[Opening THE INPUT section]

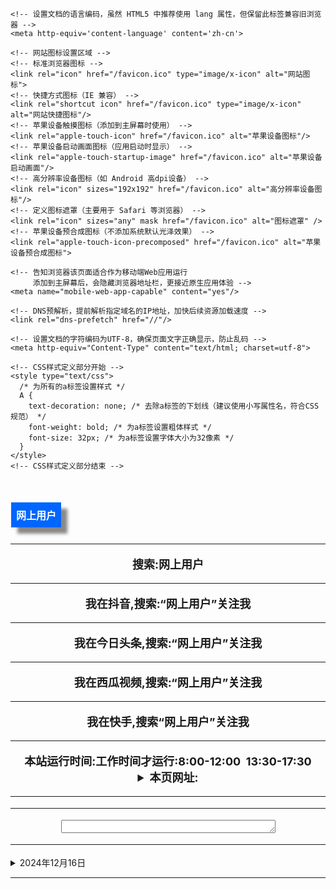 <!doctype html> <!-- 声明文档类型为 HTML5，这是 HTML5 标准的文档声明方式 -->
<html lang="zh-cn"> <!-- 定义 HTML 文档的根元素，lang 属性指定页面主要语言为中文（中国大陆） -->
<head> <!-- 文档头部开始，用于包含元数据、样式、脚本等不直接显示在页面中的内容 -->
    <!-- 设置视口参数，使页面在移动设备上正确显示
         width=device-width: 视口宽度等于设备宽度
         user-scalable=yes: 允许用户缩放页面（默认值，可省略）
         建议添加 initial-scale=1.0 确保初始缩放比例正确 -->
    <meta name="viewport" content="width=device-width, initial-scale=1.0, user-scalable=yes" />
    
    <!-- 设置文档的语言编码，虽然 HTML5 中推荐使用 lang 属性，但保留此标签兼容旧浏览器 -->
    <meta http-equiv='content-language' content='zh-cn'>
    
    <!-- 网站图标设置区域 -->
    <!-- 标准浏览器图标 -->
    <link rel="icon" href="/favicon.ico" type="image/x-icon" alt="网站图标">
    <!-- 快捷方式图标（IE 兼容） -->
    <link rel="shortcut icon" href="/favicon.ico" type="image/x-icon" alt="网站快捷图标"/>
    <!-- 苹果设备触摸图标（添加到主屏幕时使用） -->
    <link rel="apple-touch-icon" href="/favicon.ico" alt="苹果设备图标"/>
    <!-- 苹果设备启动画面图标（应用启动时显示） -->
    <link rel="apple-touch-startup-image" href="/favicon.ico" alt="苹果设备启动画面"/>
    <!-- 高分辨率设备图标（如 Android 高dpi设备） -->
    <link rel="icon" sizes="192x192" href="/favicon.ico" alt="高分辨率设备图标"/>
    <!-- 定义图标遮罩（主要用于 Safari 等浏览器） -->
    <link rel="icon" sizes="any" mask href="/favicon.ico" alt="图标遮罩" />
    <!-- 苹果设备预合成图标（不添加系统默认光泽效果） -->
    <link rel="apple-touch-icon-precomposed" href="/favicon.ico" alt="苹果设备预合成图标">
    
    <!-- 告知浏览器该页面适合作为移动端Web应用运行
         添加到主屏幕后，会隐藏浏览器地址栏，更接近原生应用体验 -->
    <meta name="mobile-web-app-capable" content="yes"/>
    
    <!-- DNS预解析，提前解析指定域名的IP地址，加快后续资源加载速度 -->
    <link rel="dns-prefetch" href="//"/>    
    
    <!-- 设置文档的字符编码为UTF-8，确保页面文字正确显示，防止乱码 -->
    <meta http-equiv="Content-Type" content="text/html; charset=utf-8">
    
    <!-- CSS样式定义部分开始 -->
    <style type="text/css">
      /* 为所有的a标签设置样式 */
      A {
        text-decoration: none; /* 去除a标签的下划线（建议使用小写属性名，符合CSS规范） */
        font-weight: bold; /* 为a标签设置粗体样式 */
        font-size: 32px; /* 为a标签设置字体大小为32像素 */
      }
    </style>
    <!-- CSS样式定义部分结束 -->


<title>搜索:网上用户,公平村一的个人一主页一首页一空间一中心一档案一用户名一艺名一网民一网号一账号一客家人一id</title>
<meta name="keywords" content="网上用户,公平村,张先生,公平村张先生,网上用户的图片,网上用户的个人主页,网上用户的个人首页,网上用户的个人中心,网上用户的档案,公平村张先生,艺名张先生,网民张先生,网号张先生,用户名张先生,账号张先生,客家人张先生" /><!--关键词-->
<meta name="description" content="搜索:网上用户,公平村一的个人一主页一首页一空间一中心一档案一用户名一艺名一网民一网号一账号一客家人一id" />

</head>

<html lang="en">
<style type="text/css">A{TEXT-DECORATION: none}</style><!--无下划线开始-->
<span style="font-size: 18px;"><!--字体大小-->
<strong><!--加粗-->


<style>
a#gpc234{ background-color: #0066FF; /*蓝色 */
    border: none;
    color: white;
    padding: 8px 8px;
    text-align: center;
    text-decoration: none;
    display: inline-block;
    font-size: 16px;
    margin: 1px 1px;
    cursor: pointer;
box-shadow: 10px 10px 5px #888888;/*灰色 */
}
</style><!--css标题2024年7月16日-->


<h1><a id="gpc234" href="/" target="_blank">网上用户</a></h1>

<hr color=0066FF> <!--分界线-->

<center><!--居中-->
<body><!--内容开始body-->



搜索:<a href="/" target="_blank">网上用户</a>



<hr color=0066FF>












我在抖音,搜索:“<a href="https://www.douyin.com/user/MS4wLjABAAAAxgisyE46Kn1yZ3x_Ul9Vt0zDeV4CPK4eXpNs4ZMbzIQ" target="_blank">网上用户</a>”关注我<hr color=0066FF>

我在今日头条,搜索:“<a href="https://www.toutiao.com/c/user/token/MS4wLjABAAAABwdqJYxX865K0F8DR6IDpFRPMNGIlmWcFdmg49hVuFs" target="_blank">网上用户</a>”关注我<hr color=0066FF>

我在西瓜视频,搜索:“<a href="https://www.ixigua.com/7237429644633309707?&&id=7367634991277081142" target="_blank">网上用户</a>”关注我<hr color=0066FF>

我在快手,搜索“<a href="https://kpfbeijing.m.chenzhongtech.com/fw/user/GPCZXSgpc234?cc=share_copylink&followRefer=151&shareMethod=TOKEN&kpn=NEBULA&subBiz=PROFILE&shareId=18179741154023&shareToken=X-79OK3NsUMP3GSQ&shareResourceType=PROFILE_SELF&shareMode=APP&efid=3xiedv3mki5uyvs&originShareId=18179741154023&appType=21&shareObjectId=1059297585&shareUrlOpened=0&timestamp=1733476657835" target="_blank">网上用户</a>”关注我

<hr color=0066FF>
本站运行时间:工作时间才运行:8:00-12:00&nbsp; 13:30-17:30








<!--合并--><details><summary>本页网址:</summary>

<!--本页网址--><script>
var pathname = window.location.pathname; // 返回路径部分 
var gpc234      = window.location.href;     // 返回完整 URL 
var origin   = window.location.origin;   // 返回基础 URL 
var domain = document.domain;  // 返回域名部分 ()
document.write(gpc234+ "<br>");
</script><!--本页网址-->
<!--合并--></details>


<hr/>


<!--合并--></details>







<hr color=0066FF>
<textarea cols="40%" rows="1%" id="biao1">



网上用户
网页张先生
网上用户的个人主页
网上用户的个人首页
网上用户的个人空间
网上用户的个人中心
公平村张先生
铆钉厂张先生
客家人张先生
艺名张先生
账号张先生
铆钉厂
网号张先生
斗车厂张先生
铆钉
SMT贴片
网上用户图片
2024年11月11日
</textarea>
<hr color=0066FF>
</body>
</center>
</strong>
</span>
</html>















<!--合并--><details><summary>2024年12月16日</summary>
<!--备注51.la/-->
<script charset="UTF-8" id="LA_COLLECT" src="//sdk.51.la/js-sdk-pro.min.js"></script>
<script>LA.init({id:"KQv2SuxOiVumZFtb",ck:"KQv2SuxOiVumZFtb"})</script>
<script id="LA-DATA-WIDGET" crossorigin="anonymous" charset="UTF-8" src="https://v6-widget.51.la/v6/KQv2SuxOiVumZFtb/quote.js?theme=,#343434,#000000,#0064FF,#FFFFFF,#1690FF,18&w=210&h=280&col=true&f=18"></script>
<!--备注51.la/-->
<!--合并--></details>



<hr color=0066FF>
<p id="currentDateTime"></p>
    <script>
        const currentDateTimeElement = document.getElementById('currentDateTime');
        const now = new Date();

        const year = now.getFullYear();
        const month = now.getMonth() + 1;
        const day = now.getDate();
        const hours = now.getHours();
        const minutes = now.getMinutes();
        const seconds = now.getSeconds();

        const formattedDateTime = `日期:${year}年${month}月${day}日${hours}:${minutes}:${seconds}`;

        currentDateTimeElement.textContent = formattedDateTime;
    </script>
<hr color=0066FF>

[Closing THE INPUT section]
[Opening THE INPUT section]

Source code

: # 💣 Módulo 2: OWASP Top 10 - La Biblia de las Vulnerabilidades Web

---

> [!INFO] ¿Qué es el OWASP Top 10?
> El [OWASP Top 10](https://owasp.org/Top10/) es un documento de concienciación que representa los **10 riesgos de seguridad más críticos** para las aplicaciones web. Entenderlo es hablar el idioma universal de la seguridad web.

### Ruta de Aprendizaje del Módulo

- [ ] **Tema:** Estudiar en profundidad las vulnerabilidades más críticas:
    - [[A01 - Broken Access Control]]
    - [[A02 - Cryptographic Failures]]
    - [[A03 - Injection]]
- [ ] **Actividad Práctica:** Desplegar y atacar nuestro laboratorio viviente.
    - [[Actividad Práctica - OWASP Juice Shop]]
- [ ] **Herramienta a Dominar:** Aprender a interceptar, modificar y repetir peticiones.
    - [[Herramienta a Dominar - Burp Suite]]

[Closing THE INPUT section]
[Opening THE INPUT section]

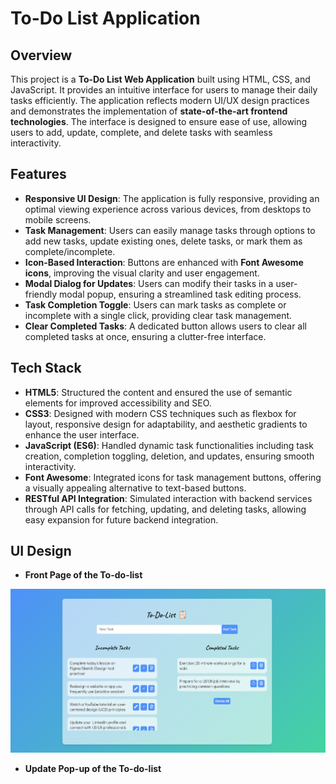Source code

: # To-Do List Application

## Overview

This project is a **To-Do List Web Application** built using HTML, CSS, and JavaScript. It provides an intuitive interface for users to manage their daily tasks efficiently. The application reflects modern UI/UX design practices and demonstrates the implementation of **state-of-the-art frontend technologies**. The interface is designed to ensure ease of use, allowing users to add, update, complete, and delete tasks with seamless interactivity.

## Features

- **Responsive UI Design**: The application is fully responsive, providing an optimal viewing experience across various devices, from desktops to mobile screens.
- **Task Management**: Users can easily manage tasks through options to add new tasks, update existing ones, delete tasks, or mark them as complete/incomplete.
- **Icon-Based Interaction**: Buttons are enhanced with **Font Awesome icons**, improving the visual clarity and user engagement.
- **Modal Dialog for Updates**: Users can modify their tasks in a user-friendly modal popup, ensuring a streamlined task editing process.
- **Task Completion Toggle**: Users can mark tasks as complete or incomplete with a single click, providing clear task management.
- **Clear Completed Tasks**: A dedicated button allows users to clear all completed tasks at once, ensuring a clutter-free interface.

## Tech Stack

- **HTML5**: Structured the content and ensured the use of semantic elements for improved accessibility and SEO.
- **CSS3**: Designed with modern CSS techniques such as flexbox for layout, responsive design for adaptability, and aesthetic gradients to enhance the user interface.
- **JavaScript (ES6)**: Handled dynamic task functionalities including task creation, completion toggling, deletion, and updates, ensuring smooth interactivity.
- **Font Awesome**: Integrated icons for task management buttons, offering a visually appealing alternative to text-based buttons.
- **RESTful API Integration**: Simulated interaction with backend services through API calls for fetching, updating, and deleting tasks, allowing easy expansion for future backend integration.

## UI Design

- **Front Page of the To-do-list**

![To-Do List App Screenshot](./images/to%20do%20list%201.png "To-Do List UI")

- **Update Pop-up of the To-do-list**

[Closing THE INPUT section]

*EXERCISE DETAILS:* Wherever "equiv" appears in the listing, report the line it is on.

*PROBLEM SOLUTION:*
    <meta http-equiv='content-language' content='zh-cn'>
    <meta http-equiv="Content-Type" content="text/html; charset=utf-8">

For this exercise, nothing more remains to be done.